Document images with source code
· · · · · · ·
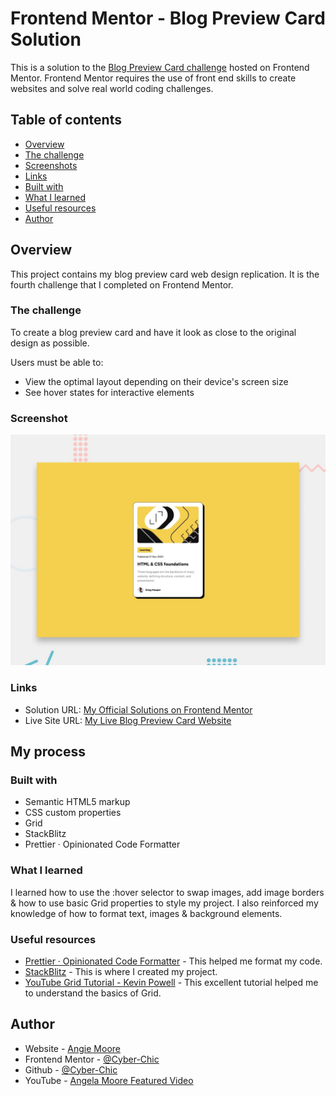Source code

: # Frontend Mentor - Blog Preview Card Solution

This is a solution to the [Blog Preview Card challenge](https://www.frontendmentor.io/challenges/nft-preview-card-component-SbdUL_w0U) hosted on Frontend Mentor.
Frontend Mentor requires the use of front end skills to create websites and solve real world coding challenges.

## Table of contents

-   [Overview](#overview)
  - [The challenge](#the-challenge)
  - [Screenshots](#screenshots)
  - [Links](#links)
  - [Built with](#built-with)
  - [What I learned](#what-i-learned)
  - [Useful resources](#useful-resources)
  - [Author](#author)


## Overview
This project contains my blog preview card web design replication.  It is the fourth challenge that I completed on Frontend Mentor.

### The challenge

To create a blog preview card and have it look as close to the original design as possible.  

Users must be able to: 

- View the optimal layout depending on their device's screen size
- See hover states for interactive elements


### Screenshot

![Design preview for the Blog preview card coding challenge](./design/desktop-preview.jpg)

### Links

- Solution URL: [My Official Solutions on Frontend Mentor](https://www.frontendmentor.io/profile/Cyber-Chic)
- Live Site URL: [My Live Blog Preview Card Website](https://cyber-chic.github.io/blog-preview-card/)

## My process

### Built with

- Semantic HTML5 markup
- CSS custom properties
- Grid
- StackBlitz
- Prettier · Opinionated Code Formatter

### What I learned

I learned how to use the :hover selector to swap images, add image borders & how to use basic Grid properties to style my project. I also reinforced my knowledge of how to format text, images & background elements.

### Useful resources

- [Prettier · Opinionated Code Formatter](https://prettier.io/) - This helped me format my code.
- [StackBlitz](https://stackblitz.com/) - This is where I created my project.
- [YouTube Grid Tutorial - Kevin Powell](https://www.youtube.com/watch?v=_lEkD8IGkwo) - This excellent tutorial helped me to understand the basics of Grid.

## Author

- Website - [Angie Moore](https://linktr.ee/angie_moore)
- Frontend Mentor - [@Cyber-Chic](https://www.frontendmentor.io/profile/Cyber-Chic)
- Github - [@Cyber-Chic](https://github.com/Cyber-Chic)
- YouTube - [Angela Moore Featured Video](https://www.youtube.com/watch?v=3yS19NcRQt8&ab_channel=TBrandStudio)
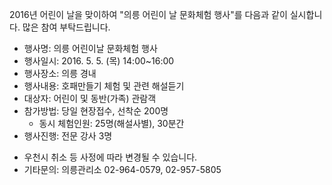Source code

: 2016년 어린이 날을 맞이하여 "의릉 어린이 날 문화체험 행사"를 다음과 같이 실시합니다. 많은 참여 부탁드립니다.

- 행사명: 의릉 어린이날 문화체험 행사
- 행사일시: 2016. 5. 5. (목) 14:00~16:00
- 행사장소: 의릉 경내
- 행사내용: 호패만들기 체험 및 관련 해설듣기
- 대상자: 어린이 및 동반(가족) 관람객
- 참가방법: 당일 현장접수, 선착순 200명
  - 동시 체험인원: 25명(해설사별), 30분간
- 행사진행: 전문 강사 3명
* 우천시 취소 등 사정에 따라 변경될 수 있습니다.
* 기타문의: 의릉관리소 02-964-0579, 02-957-5805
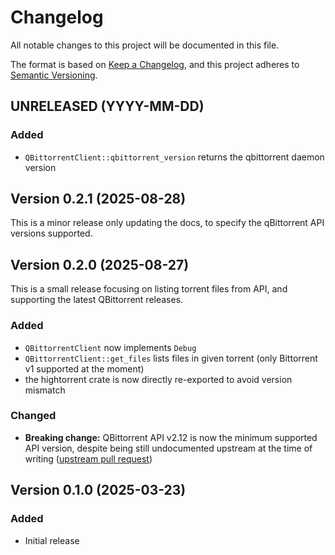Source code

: # Changelog

All notable changes to this project will be documented in this file.

The format is based on [Keep a Changelog](https://keepachangelog.com/en/1.1.0/),
and this project adheres to [Semantic Versioning](https://semver.org/spec/v2.0.0.html).

## UNRELEASED (YYYY-MM-DD)

### Added

- `QBittorrentClient::qbittorrent_version` returns the qbittorrent daemon version

## Version 0.2.1 (2025-08-28)

This is a minor release only updating the docs, to specify the qBittorrent API versions supported.

## Version 0.2.0 (2025-08-27)

This is a small release focusing on listing torrent files from API, and supporting the latest QBittorrent releases.

### Added

- `QBittorrentClient` now implements `Debug`
- `QBittorrentClient::get_files` lists files in given torrent (only Bittorrent v1 supported at the moment)
- the hightorrent crate is now directly re-exported to avoid version mismatch

### Changed

- **Breaking change:** QBittorrent API v2.12 is now the minimum supported API version, despite being still
  undocumented upstream at the time of writing ([upstream pull request](https://github.com/qbittorrent/wiki/pull/29))

## Version 0.1.0 (2025-03-23)

### Added

- Initial release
· · · · · · ·
- Exercise goal -
Whenever images occur above, omit them and retype each line exactly as it stands.

- Written response -
Source code

: # Frontend Mentor - Blog Preview Card Solution

This is a solution to the [Blog Preview Card challenge](https://www.frontendmentor.io/challenges/nft-preview-card-component-SbdUL_w0U) hosted on Frontend Mentor.
Frontend Mentor requires the use of front end skills to create websites and solve real world coding challenges.

## Table of contents

-   [Overview](#overview)
  - [The challenge](#the-challenge)
  - [Screenshots](#screenshots)
  - [Links](#links)
  - [Built with](#built-with)
  - [What I learned](#what-i-learned)
  - [Useful resources](#useful-resources)
  - [Author](#author)


## Overview
This project contains my blog preview card web design replication.  It is the fourth challenge that I completed on Frontend Mentor.

### The challenge

To create a blog preview card and have it look as close to the original design as possible.  

Users must be able to: 

- View the optimal layout depending on their device's screen size
- See hover states for interactive elements


### Screenshot

![Design preview for the Blog preview card coding challenge](./design/desktop-preview.jpg)

### Links

- Solution URL: [My Official Solutions on Frontend Mentor](https://www.frontendmentor.io/profile/Cyber-Chic)
- Live Site URL: [My Live Blog Preview Card Website](https://cyber-chic.github.io/blog-preview-card/)

## My process

### Built with

- Semantic HTML5 markup
- CSS custom properties
- Grid
- StackBlitz
- Prettier · Opinionated Code Formatter

### What I learned

I learned how to use the :hover selector to swap images, add image borders & how to use basic Grid properties to style my project. I also reinforced my knowledge of how to format text, images & background elements.

### Useful resources

- [Prettier · Opinionated Code Formatter](https://prettier.io/) - This helped me format my code.
- [StackBlitz](https://stackblitz.com/) - This is where I created my project.
- [YouTube Grid Tutorial - Kevin Powell](https://www.youtube.com/watch?v=_lEkD8IGkwo) - This excellent tutorial helped me to understand the basics of Grid.

## Author

- Website - [Angie Moore](https://linktr.ee/angie_moore)
- Frontend Mentor - [@Cyber-Chic](https://www.frontendmentor.io/profile/Cyber-Chic)
- Github - [@Cyber-Chic](https://github.com/Cyber-Chic)
- YouTube - [Angela Moore Featured Video](https://www.youtube.com/watch?v=3yS19NcRQt8&ab_channel=TBrandStudio)
Source code

: 2016년 어린이 날을 맞이하여 "의릉 어린이 날 문화체험 행사"를 다음과 같이 실시합니다. 많은 참여 부탁드립니다.

- 행사명: 의릉 어린이날 문화체험 행사
- 행사일시: 2016. 5. 5. (목) 14:00~16:00
- 행사장소: 의릉 경내
- 행사내용: 호패만들기 체험 및 관련 해설듣기
- 대상자: 어린이 및 동반(가족) 관람객
- 참가방법: 당일 현장접수, 선착순 200명
  - 동시 체험인원: 25명(해설사별), 30분간
- 행사진행: 전문 강사 3명
* 우천시 취소 등 사정에 따라 변경될 수 있습니다.
* 기타문의: 의릉관리소 02-964-0579, 02-957-5805
Source code

: # Changelog

All notable changes to this project will be documented in this file.

The format is based on [Keep a Changelog](https://keepachangelog.com/en/1.1.0/),
and this project adheres to [Semantic Versioning](https://semver.org/spec/v2.0.0.html).

## UNRELEASED (YYYY-MM-DD)

### Added

- `QBittorrentClient::qbittorrent_version` returns the qbittorrent daemon version

## Version 0.2.1 (2025-08-28)

This is a minor release only updating the docs, to specify the qBittorrent API versions supported.

## Version 0.2.0 (2025-08-27)

This is a small release focusing on listing torrent files from API, and supporting the latest QBittorrent releases.

### Added

- `QBittorrentClient` now implements `Debug`
- `QBittorrentClient::get_files` lists files in given torrent (only Bittorrent v1 supported at the moment)
- the hightorrent crate is now directly re-exported to avoid version mismatch

### Changed

- **Breaking change:** QBittorrent API v2.12 is now the minimum supported API version, despite being still
  undocumented upstream at the time of writing ([upstream pull request](https://github.com/qbittorrent/wiki/pull/29))

## Version 0.1.0 (2025-03-23)

### Added

- Initial release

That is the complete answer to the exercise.